Вот тогда-то, по заданию Института марксизма-ленинизма при ЦК КПСС, в ГДРЗ была создана новая группа реставраторов под руководством Давида Исаевича Гаклина. Это был самый правильный выбор, и группа приступила к серьезному и вдумчивому решению этой непростой проблемы. Чтобы современный звукорежиссер понимал сложность задачи, напомню, что в те годы доступными инструментами для реставрации были ножницы для вырезания щелчков на магнитной ленте, весьма примитивные частотные корректоры (эквалайзеры) и шумоподавители типа современных пороговых фильтров (Gate).

Тем не менее при активной поддержке заведующего архивом фонодокументов ИМЛ Андрея Ильича Петрова была проделана колоссальная работа. Петров помог извлечь из архивов неприкосновенные копии ленинских записей, которые в некоторых случаях удалось использовать в качестве исходников вместо сильно заезженных пластинок, которыми располагали реставраторы. Абсолютный слух Давида Исаевича Гаклина и Бориса Александровича Жорникова позволил, изучив пластинки той же фирмы, на которой записывался Ленин, но с записью музыкальных произведений, и сличив их звучание с нотами, обнаружить, что запись речей Ленина была сделана в 1919 году на скорости, отличающейся от стандартной скорости современных проигрывателей. Сразу стала понятной необходимость небольшого изменения скорости воспроизведения ленинских записей, и это позволило сделать голос Ленина более узнаваемым для еще живых его соратников.

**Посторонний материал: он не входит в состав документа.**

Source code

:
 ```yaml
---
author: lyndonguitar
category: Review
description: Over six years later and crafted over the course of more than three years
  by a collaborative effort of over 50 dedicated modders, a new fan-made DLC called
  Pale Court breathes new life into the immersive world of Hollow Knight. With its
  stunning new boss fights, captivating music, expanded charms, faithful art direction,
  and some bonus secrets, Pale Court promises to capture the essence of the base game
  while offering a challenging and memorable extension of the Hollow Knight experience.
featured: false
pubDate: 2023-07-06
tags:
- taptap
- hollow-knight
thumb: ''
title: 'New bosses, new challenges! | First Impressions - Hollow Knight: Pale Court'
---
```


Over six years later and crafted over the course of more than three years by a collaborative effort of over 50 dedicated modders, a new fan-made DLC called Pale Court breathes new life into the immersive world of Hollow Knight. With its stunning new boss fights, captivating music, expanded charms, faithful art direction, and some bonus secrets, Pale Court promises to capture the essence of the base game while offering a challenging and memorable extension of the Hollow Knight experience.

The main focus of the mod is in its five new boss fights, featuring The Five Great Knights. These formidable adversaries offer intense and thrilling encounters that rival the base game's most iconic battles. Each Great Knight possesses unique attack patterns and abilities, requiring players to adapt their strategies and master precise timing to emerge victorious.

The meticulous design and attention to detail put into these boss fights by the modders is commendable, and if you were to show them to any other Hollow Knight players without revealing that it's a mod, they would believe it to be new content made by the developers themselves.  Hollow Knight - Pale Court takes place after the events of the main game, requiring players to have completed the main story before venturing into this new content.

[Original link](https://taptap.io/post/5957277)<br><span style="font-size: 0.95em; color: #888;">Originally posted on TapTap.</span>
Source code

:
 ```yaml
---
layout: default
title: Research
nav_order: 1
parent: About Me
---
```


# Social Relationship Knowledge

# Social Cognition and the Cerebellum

А затем, переписав все имеющиеся 11 пластинок на магнитофонную ленту, реставраторы проделали адскую работу, вырезая ножницами десятки щелчков (сейчас эта работа с помощью компьютерных плагинов типа de-clicker могла бы быть выполнена в один момент), доступными в то время способами уменьшили шип пластинок, подретушировали тембры и, проконсультировавшись со стариками из «ленинской гвардии», сочли работу завершенной с доступной тогда точностью.

На этом можно было бы и закончить рассказ о том, как тройка Гаклина сделала к 100-летнему юбилею Ленина реставрацию его речей. Однако… участниками реставрации, представленных к Государственной премии, были записаны аж 11 человек, среди которых реальные исполнители работы оказались в самом конце списка. Руководителем работ был назван профессор Горон, практического участия в работе вообще не принимавший — его имя и научные звания должны были послужить «тараном» при пробивании через инстанции документов для награждения.

Интересен и еще один характерный для эпохи момент. Когда работа по реставрации и подготовке к изданию была закончена, записи на некоторое время отложили по требованию идеологических инстанций. Оказалось, что среди речей Ленина была и его речь «О погромной травле евреев». Обнародование такой ленинской речи, да еще к его юбилею, никак не соответствовало тогдашним взглядам партийной верхушки. Однако цензурировать вождя все же не решились, и антология вышла хоть и позже, но с этой записью.

Необходимо сказать об активной педагогической деятельности Гаклина, осуществлявшейся им в ГДРЗ и студии «Мелодия». Среди его учеников, в частности, известный звукорежиссер Петр Кондрашин.

Давид Исаевич Гаклин, безусловно, — один из ярких представителей тех тружеников звукозаписи, которые всю свою жизнь без страха и упрека, не рассчитывая ни на какие дополнительные блага и льготы, служили любимому делу и оставались ему верными до конца.